START Records
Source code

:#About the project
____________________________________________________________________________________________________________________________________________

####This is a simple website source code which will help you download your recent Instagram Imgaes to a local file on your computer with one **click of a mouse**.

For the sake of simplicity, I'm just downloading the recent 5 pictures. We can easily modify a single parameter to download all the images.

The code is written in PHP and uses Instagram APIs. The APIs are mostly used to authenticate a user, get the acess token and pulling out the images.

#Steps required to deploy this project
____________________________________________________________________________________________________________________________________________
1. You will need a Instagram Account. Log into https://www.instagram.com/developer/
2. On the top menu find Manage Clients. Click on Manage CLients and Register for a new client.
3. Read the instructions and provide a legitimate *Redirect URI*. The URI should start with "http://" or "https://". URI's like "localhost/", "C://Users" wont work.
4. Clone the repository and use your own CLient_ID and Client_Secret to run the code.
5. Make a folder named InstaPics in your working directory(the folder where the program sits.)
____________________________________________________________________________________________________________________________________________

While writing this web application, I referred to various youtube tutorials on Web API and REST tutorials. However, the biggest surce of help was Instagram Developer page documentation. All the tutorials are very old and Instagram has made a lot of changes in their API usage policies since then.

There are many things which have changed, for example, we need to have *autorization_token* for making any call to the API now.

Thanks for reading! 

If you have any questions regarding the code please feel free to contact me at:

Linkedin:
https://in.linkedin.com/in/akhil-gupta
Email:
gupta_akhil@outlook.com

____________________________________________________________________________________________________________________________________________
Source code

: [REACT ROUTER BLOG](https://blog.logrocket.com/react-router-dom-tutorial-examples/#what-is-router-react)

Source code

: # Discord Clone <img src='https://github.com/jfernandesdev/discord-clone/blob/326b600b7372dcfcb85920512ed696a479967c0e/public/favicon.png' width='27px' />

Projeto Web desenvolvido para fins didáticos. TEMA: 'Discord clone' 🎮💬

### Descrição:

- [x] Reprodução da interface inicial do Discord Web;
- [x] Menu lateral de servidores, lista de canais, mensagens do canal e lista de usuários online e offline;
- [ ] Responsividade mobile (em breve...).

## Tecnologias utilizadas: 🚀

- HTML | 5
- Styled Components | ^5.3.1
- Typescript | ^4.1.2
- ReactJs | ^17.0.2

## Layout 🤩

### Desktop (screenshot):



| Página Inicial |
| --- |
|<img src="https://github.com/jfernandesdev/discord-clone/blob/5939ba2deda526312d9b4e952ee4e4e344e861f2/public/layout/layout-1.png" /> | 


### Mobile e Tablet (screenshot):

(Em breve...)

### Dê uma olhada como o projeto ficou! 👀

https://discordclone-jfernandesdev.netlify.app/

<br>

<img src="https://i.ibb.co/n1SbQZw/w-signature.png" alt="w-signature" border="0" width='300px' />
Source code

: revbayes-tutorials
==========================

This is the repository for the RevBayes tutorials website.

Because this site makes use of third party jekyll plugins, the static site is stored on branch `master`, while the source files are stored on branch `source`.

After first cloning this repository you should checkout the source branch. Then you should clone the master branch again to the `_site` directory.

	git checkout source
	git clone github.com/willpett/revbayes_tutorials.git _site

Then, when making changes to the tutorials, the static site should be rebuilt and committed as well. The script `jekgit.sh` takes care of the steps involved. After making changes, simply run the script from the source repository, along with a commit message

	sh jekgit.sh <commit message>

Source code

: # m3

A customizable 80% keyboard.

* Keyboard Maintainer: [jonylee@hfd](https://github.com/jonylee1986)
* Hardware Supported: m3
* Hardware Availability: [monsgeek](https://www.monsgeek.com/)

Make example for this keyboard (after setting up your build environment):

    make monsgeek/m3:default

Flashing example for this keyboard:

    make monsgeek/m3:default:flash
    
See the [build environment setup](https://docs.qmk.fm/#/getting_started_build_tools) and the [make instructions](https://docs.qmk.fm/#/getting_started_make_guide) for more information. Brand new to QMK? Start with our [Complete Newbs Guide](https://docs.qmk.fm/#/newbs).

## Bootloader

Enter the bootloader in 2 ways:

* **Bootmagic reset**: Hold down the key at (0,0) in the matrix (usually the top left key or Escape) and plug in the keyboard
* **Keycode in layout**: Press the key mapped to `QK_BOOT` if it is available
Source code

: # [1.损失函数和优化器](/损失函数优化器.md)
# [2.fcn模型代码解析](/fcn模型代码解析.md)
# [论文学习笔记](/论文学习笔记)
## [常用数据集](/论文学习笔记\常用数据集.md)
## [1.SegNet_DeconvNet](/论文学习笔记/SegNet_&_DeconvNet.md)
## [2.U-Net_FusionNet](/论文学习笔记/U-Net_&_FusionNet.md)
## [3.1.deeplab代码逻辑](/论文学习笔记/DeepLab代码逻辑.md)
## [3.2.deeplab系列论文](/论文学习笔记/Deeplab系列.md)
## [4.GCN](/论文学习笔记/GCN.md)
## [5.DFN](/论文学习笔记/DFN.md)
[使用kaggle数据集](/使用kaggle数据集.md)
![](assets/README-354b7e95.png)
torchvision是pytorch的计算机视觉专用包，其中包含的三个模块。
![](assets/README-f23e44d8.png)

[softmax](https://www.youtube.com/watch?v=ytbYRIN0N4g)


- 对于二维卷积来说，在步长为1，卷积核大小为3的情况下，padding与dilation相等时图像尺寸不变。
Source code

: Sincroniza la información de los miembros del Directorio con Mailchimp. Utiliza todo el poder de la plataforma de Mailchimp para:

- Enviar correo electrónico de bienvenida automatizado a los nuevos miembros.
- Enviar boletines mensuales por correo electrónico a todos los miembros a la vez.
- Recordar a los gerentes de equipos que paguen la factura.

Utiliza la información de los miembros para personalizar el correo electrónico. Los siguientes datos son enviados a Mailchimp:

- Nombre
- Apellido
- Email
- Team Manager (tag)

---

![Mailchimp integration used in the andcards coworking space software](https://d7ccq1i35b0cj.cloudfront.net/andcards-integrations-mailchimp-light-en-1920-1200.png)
END Records
> [Exercise details]: Your answer should consist only of the lines above between the line holding "https://in.linkedin.com/in/akhil-gupta" and the line holding "- [x] Reprodução", inclusive, each transcribed exactly.

> [Answer area]:
https://in.linkedin.com/in/akhil-gupta
Email:
gupta_akhil@outlook.com

____________________________________________________________________________________________________________________________________________
Source code

: [REACT ROUTER BLOG](https://blog.logrocket.com/react-router-dom-tutorial-examples/#what-is-router-react)

Source code

: # Discord Clone <img src='https://github.com/jfernandesdev/discord-clone/blob/326b600b7372dcfcb85920512ed696a479967c0e/public/favicon.png' width='27px' />

Projeto Web desenvolvido para fins didáticos. TEMA: 'Discord clone' 🎮💬

### Descrição:

- [x] Reprodução da interface inicial do Discord Web;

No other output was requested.